Negative situations, in life, are just the reinforced, material form of what is inside of us. Negative emotions are not a problem, just a message. They are something like the voice of something that we’ve sent to the furthest place in our soul- with the hope that we will never hear about its existence…again! We threw it there, with the hope that it will never find the way to the surface, where it will emerge, just so it can return in our life, with the memory of something that we desperately want to forget.
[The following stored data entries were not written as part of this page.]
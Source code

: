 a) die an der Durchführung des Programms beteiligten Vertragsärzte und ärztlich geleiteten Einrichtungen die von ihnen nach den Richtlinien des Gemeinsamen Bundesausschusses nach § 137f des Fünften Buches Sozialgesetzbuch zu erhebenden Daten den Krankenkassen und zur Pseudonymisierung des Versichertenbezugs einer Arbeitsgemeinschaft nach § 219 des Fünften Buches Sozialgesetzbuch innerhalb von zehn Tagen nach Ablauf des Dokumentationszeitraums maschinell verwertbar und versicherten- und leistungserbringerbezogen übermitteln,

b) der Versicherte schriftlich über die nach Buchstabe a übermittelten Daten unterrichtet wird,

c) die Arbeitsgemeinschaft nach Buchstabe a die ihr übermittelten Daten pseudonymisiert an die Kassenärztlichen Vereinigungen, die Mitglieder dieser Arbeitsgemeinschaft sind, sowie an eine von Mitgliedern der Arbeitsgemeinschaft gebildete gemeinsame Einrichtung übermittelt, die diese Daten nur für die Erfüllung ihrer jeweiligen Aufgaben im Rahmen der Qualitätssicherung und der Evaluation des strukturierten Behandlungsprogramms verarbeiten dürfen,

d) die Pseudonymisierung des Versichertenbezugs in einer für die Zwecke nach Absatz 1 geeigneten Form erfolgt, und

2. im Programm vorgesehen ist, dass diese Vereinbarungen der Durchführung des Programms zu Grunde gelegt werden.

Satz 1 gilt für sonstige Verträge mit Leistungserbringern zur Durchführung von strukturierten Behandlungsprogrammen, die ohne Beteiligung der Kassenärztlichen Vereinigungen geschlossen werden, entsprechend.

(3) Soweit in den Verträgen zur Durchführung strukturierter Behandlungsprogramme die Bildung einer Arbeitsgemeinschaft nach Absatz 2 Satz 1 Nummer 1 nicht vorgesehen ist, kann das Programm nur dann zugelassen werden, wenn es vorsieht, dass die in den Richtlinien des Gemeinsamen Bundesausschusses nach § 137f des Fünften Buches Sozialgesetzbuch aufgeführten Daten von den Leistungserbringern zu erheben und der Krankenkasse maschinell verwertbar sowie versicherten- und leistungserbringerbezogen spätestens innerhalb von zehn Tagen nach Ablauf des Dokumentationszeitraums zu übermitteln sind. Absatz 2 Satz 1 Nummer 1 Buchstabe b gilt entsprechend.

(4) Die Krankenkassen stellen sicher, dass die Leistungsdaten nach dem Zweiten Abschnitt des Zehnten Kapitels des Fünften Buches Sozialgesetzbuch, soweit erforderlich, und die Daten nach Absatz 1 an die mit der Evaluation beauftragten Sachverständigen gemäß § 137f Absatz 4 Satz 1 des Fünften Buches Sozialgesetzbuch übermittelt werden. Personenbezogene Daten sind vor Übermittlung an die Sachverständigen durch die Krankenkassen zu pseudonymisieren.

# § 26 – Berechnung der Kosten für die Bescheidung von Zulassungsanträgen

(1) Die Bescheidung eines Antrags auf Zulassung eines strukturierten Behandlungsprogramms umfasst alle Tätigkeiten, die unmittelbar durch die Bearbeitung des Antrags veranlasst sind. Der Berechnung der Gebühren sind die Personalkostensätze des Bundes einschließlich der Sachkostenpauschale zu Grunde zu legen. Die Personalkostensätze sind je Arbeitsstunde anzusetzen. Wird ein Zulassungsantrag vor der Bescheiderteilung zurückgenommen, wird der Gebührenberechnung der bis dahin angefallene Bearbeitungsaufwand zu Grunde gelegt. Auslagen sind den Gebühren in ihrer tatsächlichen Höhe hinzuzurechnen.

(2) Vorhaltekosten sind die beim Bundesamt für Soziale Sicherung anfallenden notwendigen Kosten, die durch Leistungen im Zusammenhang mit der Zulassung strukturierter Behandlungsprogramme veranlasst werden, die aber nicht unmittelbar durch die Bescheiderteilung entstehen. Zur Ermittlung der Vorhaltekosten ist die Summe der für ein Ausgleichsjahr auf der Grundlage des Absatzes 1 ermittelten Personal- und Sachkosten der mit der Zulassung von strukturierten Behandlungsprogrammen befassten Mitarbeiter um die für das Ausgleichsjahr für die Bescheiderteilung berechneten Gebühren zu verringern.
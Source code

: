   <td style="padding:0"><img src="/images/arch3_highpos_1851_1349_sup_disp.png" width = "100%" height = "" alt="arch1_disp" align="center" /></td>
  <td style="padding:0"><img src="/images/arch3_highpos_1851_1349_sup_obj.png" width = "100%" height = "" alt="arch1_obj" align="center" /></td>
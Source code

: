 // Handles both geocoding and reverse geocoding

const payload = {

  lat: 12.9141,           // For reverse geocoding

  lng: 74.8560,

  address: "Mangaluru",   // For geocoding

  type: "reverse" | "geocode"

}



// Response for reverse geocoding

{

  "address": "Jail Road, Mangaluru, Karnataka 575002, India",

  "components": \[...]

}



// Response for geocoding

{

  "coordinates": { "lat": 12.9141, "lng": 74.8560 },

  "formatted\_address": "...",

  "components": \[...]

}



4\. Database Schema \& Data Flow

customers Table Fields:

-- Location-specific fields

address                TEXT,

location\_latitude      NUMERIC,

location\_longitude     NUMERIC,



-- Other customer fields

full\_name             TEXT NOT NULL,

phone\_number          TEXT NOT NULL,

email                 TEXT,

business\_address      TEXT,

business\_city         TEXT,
Everything which we ignore, everything we refuse to deal with; the problems we refuse to solve and the act of fooling ourselves that by ignoring them, they won’t bother us anymore, actually grows bigger. Such a behavior actually gives those “problems” time to become stronger, grow bigger and return in our life. By ignoring them, we risk that one day, they will return and find us unprepared. Thus, their strength will always break our weakness.
Every emotion, which you are trying to avoid, is actually the echo of what you’ve send in oblivion in the furthest corners of your soul. It is its suffering scream, pleading for attention and care. Every problem is actually not something scary. It is just an indication. Every problem just reveals the weakness you have- the one, which is interfering with your progress. The problem is the best kind of help and the best way that life is showing you that it actually cares. Problems are what shows you where you should improve, so you can open the doors and arrive in the future that you dream about.
Every time, when you feel a negative emotion, do not rush to send it off or mask it behind an action or the presence of somebody else. Instead, have the courage to dig deeper in yourself and find the problem. Then solve it. You have no idea how the burden will be removed from your shoulders, when you find the courage to do what you are scared of doing.
In the first case, you will need some courage to act and then you will receive satisfaction, which will inspire you and move you forward.
In the other case, you will live on the sideline of your own life and every day, your existence will become a bigger burden- weighted by fears, doubts and the refusal to act!
Life is a game! Just those who dare to play, are those who get on the next level!